Allen Memorial Art Museum Publishes My Story
Peter Paul Rubens, The Finding of Erichthonius, oil on
canvas, 1632, Allen Memorial Art Museum, Oberlin, OH
Allen Memorial Art Museum in Oberlin, OH invited alumni to tell how work in its collection had impacted them. Their collection proved to be an amazing teacher. The big lesson I learned is to take exquisite care about how I go about telling a story with my painting.
Yesterday the museum posted my reminiscence on its Facebook page. Here's what I wrote:
The temptation is always to run straight towards your goal. Sometimes that works, but often it leaves you wide of the mark, especially in art.
This lesson hit me over the head when I was just starting out as a painter when I was a studio art major at Oberlin. The Allen Memorial Art Museum has the most remarkable and troubling painting by the 17th-century artist Rubens, 'The Finding of Erichthonius,' from 1632.
I saw it almost daily and I was always a little creeped out by it. Its subject involves the finding of the snake-tailed baby by the three daughters of King Cecrops in a tale from Greek mythology. The story ends badly with the startled daughters driven to madness. I would have preferred to avoid such unpleasantness, but the painting had an odd power to pull me back to look at it yet another time.
The clashing of opposite qualities can be the engine that energizes a painting's story. Right next to the infant creature one of the unknowing daughters kneels down adorned in the most spectacularly painted golden silk dress.

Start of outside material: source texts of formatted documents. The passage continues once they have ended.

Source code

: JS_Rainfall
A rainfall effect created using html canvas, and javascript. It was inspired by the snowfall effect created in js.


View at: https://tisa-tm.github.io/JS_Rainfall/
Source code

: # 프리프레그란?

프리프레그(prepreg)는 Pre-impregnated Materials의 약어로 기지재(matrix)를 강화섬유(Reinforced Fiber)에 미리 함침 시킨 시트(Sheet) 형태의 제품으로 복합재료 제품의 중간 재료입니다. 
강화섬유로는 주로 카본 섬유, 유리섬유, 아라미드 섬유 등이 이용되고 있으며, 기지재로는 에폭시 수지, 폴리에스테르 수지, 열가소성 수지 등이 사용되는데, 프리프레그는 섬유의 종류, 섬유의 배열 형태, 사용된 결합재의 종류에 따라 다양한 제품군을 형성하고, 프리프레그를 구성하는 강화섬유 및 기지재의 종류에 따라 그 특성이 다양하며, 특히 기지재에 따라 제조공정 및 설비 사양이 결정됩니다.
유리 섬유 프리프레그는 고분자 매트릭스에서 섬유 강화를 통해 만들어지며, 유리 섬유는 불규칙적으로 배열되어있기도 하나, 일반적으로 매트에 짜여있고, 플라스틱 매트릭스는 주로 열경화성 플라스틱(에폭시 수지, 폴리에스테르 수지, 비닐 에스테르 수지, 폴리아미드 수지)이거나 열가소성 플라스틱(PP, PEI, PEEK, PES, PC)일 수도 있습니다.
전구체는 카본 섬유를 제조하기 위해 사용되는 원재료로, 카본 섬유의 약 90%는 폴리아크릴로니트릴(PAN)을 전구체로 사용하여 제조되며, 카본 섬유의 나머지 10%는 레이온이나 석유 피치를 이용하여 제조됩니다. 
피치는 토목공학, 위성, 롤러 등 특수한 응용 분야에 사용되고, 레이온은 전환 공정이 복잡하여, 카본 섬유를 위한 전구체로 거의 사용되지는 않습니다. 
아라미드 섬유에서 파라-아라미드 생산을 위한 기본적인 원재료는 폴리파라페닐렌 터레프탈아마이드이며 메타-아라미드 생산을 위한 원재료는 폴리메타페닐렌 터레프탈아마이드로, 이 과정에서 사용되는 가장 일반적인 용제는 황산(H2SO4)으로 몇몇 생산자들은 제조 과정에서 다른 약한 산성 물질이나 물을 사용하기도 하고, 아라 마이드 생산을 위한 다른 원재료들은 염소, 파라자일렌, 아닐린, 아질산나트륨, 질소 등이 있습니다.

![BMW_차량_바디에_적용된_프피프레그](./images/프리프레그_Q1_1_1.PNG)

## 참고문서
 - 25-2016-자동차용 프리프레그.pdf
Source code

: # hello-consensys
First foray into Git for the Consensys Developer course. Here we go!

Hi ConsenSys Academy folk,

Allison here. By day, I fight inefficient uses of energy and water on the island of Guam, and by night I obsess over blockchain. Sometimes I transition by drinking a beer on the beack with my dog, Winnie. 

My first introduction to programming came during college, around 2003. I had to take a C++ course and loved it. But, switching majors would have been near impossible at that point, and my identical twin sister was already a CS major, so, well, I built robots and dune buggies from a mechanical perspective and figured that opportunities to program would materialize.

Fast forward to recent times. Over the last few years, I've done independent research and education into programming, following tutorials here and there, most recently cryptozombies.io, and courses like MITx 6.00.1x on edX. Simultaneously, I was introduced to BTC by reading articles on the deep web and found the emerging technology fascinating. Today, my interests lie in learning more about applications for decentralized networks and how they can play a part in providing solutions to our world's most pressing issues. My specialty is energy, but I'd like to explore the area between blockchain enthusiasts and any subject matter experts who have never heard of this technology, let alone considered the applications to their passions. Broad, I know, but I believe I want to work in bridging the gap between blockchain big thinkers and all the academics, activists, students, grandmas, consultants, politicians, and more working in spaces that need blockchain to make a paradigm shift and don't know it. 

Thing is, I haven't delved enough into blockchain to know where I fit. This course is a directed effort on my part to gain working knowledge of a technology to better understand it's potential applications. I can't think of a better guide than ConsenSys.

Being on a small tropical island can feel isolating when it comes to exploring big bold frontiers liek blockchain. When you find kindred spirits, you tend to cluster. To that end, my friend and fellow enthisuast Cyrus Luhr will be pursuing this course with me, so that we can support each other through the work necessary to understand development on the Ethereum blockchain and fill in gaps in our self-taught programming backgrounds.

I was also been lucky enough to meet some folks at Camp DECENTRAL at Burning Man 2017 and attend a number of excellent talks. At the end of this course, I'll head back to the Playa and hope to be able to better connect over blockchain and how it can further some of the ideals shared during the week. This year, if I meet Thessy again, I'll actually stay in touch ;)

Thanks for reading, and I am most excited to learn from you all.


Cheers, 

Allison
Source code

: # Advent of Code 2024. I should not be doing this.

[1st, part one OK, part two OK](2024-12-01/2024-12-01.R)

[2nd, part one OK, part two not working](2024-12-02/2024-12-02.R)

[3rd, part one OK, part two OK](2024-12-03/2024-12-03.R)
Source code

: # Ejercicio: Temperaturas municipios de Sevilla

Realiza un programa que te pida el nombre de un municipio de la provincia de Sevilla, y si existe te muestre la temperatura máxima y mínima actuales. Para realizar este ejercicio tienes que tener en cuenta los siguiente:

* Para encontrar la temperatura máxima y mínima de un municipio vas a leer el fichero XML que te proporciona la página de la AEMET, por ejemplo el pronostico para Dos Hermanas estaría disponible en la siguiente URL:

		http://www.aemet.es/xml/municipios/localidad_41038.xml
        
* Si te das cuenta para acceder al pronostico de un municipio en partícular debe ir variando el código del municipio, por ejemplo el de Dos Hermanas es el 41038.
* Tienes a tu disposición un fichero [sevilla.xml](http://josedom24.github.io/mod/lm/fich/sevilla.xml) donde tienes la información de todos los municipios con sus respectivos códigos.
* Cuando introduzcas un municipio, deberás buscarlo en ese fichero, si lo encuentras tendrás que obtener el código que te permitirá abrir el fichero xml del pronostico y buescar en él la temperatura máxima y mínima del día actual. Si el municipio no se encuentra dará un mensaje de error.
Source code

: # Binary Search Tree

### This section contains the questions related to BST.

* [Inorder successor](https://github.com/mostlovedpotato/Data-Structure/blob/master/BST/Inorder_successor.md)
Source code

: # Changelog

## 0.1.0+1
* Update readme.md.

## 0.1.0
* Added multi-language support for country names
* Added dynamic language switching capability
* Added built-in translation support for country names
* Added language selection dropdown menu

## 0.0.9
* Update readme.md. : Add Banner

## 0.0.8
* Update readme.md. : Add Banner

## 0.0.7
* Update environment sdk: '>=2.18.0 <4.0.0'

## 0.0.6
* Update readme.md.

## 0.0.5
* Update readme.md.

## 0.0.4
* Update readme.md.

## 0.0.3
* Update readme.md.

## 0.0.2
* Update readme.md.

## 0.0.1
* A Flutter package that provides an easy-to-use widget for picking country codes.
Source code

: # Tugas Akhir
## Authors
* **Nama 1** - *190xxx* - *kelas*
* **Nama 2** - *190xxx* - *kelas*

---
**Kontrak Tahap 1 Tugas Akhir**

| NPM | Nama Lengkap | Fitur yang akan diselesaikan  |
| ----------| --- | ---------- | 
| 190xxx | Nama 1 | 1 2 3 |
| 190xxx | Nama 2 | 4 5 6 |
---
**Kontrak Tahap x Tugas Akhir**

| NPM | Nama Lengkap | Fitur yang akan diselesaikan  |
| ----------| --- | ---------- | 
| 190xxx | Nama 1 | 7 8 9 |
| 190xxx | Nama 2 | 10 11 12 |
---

Rubens chose a visually spellbinding outfit to lure his viewers in and to heighten the contrast when the baby's gruesome tail is revealed.
Yet this works on several levels- within the fabric's sheen he created curved shapes in the folds of cloth that mimic the pose of the baby's tail. They are opposites but this repetition cements what will be a powerful encounter.
I've taken this lesson from Rubens' painting with me as I've painted over the last decades. Here's an example-
Philip Koch, Bright Morning, oil on canvas, 36 x 54 inches, 2019
This house just down the road from my studio bathed in strikingly intense sunlight totally delighted my eye. I wanted to make a painting with that as its focus.
I recalled how the Rubens painting had invited us first to look at the woman's elegant billowing dress instead taking us straight to his serpent baby. In my painting I had us first encounter this shadowy evergreen in the foreground. The tree needed to be enlarged and I pushed the highlights on its branches darker and cooler in color than they actually were. Still needing to intensify the sunlight I called for reinforcements, inventing a companion white house at the far right.